In the period before the uprising in January 1863, Kramsztyk was a prominent sympathizer within the Polish independence movement. He was arrested in 1861, with Dov Berush Meisels, chief rabbi of the Warsaw community, and Markus Jastrow, rabbi of the first reform synagogue, for having supported the closure of Warsaw synagogues out of solidarity with Catholic churches vandalized by Russian troops. Kramsztyk was subsequently exiled for half a year to Bobruisk in Lithuania. After his return, he served under Aleksander Wielopolski, head of civil administration in Poland, writing reports on Jewish educational reform. Due to Kramsztyk’s continuing support of the Polish independence movement, he was exiled once again—this time for an extended period (1863–1867) in Siberia—after the crushing of the January uprising. Because of his political views, he was forbidden to work as a rabbi or teacher upon his return to Warsaw.

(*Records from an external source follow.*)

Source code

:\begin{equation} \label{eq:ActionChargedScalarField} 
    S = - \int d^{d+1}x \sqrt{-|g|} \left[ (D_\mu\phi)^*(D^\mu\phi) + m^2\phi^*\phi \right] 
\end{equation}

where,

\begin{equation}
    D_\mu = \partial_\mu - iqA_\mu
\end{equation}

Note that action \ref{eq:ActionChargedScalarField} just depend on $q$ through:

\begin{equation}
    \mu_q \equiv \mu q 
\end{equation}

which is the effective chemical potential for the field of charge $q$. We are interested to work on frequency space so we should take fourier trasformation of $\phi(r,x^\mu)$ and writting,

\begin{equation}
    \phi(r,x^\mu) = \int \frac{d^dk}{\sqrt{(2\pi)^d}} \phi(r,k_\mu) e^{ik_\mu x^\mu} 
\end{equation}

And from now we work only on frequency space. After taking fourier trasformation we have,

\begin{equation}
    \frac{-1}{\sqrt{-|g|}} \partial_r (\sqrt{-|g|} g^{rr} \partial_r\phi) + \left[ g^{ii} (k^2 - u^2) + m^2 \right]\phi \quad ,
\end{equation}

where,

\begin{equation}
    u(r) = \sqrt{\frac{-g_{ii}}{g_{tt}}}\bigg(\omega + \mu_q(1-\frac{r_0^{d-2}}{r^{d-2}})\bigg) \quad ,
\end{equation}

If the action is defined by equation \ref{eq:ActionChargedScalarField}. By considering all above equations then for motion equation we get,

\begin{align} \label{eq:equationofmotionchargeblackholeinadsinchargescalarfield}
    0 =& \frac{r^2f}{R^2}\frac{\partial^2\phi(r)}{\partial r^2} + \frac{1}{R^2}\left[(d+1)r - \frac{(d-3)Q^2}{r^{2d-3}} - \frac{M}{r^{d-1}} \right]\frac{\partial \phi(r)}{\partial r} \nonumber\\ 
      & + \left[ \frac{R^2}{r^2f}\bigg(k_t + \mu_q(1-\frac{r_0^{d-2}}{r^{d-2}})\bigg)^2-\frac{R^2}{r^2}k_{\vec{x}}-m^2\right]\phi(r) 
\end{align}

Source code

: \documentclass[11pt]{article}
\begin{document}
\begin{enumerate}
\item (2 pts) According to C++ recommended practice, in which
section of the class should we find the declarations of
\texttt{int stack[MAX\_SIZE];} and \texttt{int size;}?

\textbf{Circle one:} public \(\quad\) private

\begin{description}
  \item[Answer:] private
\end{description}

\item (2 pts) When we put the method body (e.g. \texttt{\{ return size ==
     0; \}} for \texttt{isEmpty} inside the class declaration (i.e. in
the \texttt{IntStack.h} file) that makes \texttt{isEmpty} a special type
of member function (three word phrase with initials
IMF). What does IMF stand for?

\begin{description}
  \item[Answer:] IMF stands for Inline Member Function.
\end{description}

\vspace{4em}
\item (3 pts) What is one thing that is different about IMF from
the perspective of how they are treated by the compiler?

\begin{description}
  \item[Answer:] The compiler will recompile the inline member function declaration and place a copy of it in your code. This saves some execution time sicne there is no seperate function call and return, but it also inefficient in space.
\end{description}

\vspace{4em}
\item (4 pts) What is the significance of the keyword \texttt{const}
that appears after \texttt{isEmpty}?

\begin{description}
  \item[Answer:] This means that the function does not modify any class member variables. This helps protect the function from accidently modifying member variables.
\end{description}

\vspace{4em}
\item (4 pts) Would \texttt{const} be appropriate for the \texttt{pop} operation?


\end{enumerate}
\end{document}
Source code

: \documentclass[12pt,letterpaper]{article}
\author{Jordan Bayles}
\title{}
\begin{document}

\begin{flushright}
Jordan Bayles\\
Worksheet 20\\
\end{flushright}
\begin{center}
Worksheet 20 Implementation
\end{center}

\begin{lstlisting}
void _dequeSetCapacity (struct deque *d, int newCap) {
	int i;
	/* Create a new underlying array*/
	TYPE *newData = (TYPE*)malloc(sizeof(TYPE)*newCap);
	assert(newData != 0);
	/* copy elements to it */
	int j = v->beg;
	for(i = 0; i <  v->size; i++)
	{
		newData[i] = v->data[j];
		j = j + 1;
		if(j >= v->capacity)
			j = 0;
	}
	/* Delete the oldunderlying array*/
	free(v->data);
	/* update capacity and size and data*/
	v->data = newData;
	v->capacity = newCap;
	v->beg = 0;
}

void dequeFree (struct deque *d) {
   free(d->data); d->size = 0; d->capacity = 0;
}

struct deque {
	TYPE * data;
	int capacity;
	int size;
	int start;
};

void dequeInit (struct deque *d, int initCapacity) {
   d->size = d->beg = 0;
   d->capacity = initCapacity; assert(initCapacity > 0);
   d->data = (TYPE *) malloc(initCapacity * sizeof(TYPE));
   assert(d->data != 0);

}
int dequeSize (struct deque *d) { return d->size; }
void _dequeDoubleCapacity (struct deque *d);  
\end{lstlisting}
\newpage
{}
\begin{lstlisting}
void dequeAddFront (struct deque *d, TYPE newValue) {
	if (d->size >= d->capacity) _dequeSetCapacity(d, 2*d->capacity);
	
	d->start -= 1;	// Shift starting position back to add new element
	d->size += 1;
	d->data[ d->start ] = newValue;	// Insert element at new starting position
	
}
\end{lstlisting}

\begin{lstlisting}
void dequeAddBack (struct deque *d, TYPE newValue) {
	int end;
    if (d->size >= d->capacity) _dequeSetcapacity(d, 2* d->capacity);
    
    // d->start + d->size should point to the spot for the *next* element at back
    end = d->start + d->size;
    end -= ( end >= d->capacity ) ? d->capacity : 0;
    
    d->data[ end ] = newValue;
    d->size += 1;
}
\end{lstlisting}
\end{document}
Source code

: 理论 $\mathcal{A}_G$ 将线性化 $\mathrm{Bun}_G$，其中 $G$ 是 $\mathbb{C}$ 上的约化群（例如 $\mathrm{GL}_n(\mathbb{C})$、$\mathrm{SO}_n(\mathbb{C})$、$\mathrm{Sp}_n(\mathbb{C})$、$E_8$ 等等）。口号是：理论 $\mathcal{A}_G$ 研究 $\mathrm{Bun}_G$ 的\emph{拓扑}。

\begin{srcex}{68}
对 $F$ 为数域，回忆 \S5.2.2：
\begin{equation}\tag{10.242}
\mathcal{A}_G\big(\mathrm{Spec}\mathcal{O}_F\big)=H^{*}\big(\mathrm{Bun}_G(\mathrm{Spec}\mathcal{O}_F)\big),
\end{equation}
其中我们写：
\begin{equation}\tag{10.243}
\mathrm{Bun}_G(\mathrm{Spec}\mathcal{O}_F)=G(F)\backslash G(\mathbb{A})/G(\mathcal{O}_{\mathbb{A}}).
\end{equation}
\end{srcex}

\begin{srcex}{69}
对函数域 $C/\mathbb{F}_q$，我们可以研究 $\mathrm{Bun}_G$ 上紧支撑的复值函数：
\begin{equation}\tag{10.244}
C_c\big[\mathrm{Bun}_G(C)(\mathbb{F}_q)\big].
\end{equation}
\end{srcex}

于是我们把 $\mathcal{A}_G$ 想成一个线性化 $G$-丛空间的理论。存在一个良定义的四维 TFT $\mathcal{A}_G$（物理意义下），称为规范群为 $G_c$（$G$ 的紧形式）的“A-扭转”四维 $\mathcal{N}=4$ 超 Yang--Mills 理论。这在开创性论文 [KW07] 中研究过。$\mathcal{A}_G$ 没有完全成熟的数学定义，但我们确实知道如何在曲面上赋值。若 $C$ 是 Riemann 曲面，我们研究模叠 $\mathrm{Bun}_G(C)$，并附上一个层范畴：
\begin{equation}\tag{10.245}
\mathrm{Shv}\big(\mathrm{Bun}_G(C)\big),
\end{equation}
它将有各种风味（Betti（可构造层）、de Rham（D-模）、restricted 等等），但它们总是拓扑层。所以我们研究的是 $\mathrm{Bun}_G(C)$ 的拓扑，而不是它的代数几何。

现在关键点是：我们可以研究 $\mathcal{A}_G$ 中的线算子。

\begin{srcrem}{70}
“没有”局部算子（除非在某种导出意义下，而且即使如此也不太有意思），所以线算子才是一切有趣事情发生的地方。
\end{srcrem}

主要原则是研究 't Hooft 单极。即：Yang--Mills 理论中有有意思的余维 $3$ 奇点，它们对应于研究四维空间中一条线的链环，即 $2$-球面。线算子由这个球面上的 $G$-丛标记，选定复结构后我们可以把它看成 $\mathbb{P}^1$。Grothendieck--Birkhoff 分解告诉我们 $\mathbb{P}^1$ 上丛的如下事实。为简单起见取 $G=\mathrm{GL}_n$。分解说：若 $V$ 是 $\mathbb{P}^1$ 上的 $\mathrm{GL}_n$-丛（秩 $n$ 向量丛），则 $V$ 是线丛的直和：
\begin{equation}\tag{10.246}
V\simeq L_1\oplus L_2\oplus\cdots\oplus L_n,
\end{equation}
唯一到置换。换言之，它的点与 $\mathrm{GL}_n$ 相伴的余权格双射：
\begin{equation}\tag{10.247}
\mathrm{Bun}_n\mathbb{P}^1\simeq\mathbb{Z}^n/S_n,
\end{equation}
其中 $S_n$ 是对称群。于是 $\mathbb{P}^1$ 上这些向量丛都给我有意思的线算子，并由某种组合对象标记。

Kramsztyk also established a reputation as a writer and translator. In 1856, he published Kazania (Sermons), his first volume of sermons in Polish. His other works included O Talmudzie (1872), a translation of Emanuel Oscar Menaḥem Deutsch’s work on the Talmud; the moral-theological text ‘Amude ha-dat ve-yesode ha-musar (Pillars of Faith and Foundations of Morality; 1872), and a translation into Polish of the biblical book of Psalms (Przypowieści Salomona; 1872). After a long illness, Kramsztyk died in Warsaw in 1889. A further collection of his sermons, Kazania Izaaka Kramsztyka, appeared posthumously in 1892. Many of his children, who belonged to the acculturated Jewish bourgeoisie of Warsaw, attained high positions, both within the Jewish community and in the city as a whole.
Jacob Shatzky, Geshikhte fun yidn in Varshe, vols. 2–3 (New York, 1948–1953); Z dziejów Gminy starozakonnych w Warszawie (1907; rpt., Warsaw, 1983), pp. 80–83.